Prithvi S

Posted on Apr 24 • Edited on Apr 27

The Metadata Tree: How Apache Iceberg Tracks Everything Without a Database

#iceberg #data #architecture #database

If you've worked with petabyte-scale data lakes, you've felt the pain: tables fragment into thousands of small files, query engines can't find what they need, schema changes become nightmares, and concurrent writes collide silently. Apache Iceberg solves these problems with something deceptively simple: a metadata hierarchy that tracks every file, every change, and every snapshot without needing a centralized database.

In this post, we'll walk through Iceberg's architecture from the ground up. By the end, you'll understand why Netflix built this, how it works, and why it's becoming the standard for analytics across Spark, Trino, Flink, and beyond.

The Problem: Why Big Data Tables Are So Fragile

Before Iceberg, data lakes used simple file layouts (Parquet/ORC on HDFS or S3). Sounds fine in theory. In practice:

Atomicity fails. A write dies halfway through. Are those partial files valid? Which ones should queries skip?
Partition discovery is slow. Query engines scan directory listings to find what data exists. With millions of files, this takes minutes.
Schema changes break old files. Add a column, and now old data files don't have it. Readers fail or invent NULLs.
Concurrent writes collide. Two writers claim they "finished" the same table simultaneously. Which one won? Corruption.
Pruning is guesswork. Engines don't know column ranges within files. They scan everything.

Hive, Delta, and early Iceberg prototypes tried band-aids (metadata services, loose conventions). They all had the same fundamental issue: the catalog was either centralized (slow, inconsistent) or decentralized (unreliable).

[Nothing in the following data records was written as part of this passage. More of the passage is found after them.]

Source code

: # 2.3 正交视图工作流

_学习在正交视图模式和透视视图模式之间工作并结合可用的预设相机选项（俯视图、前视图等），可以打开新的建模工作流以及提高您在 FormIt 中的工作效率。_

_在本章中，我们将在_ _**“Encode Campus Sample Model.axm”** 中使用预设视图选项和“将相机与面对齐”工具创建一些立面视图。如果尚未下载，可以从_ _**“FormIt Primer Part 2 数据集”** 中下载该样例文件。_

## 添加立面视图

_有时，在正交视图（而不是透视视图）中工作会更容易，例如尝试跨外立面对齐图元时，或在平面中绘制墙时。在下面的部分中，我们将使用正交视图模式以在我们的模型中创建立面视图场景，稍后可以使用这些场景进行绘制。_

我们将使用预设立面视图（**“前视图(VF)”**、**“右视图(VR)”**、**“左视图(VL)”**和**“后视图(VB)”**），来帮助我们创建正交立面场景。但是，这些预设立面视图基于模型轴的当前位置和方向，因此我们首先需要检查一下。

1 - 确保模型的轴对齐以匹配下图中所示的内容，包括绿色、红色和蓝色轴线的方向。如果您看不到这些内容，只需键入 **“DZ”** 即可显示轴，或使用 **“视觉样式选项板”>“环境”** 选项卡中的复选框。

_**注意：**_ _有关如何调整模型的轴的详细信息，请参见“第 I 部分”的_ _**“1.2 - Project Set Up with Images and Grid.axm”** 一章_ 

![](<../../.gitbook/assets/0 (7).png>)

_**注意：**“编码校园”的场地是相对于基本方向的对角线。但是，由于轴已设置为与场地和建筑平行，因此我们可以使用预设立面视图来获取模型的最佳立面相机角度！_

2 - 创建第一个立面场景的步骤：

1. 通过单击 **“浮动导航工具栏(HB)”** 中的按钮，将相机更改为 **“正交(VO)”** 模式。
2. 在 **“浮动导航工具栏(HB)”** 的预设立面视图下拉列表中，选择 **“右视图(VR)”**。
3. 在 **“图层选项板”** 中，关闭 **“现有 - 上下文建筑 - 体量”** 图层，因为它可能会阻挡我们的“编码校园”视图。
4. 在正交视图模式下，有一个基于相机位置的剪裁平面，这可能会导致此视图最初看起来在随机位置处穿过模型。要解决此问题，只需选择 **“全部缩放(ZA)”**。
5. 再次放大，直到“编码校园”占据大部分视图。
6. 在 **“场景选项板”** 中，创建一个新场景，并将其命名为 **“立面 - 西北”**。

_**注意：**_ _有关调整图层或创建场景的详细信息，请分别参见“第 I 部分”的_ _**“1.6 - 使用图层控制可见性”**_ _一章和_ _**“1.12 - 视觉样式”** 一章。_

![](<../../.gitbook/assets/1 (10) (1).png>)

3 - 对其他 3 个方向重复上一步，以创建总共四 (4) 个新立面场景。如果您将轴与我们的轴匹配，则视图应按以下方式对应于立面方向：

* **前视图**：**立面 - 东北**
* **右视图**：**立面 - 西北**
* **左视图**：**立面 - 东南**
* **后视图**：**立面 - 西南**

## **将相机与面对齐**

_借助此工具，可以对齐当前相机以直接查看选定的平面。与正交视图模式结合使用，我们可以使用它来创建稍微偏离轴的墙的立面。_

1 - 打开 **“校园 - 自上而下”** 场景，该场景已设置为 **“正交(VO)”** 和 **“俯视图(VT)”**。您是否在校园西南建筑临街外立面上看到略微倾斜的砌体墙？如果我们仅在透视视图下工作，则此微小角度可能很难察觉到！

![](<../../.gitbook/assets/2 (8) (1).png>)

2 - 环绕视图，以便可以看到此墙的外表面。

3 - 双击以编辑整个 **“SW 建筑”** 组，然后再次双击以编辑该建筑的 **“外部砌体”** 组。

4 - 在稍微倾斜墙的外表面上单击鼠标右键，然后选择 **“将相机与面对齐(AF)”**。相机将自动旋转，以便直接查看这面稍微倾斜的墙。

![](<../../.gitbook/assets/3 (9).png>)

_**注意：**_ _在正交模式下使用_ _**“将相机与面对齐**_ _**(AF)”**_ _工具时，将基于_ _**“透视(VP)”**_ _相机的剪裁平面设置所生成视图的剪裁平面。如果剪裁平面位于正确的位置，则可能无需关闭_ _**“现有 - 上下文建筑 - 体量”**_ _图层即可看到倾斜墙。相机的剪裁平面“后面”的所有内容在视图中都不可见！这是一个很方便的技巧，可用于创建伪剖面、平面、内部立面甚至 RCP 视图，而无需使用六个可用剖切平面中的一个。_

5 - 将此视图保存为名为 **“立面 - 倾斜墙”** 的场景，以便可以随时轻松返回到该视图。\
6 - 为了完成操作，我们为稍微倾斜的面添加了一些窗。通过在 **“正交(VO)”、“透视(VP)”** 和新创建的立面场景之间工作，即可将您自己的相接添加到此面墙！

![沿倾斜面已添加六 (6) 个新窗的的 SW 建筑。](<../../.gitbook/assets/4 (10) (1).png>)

Iceberg took a different approach: immutable snapshots and a metadata hierarchy, with a single atomic pointer as the source of truth.

Meet the Metadata Tree

Here's the insight: instead of asking "what files exist?", Iceberg asks "what does this snapshot contain?". A snapshot is an immutable point-in-time view of the table. Every write creates a new snapshot. Every snapshot points to a set of files. And Iceberg tracks all of this through a beautifully layered hierarchy.

Let's build it from the bottom up:

Layer 1: Data Files (Parquet/ORC/Avro)

The base layer is simple: actual data. Files contain table rows in columnar format (Parquet is standard, ORC supported, Avro optional).

s3://my-warehouse/my-table/data/
  00000-abc123.parquet  (1 GB, 10M rows, partition_date=2024-01-01)
  00001-def456.parquet  (950 MB, 9.5M rows, partition_date=2024-01-01)
  00002-ghi789.parquet  (1.1 GB, 11M rows, partition_date=2024-01-02)

Key property: These files are write-once. Once created, they never change. If you delete a row, you don't rewrite the file (we'll see how Iceberg handles deletes later). This makes them safe for concurrent reads and enables efficient caching.

Layer 2: Manifest Files (Track Data Files and Stats)

Now here's where Iceberg gets clever. Instead of listing files via S3 API calls (slow, inconsistent), Iceberg writes a manifest file for each snapshot. A manifest is a Parquet file that lists all data files in that snapshot along with their metadata.

For each data file, a manifest stores:

File path: s3://my-warehouse/my-table/data/00000-abc123.parquet
File format: parquet
File size: 1,073,741,824 bytes
Partition info: {partition_date: 2024-01-01} (as integers, not strings)
Record count: 10,000,000
Column stats: min/max/null_count for each column
- user_id: min=1000, max=9999999, null_count=0
- amount: min=0.01, max=9999.99, null_count=1200
- timestamp: min=2024-01-01 00:00:00, max=2024-01-01 23:59:59, null_count=0

Why stats? Because query engines use them for predicate pushdown. If you ask "SELECT * WHERE amount > 5000", the engine checks the manifest: "Does any file have max amount >= 5000?". If no, skip the entire file.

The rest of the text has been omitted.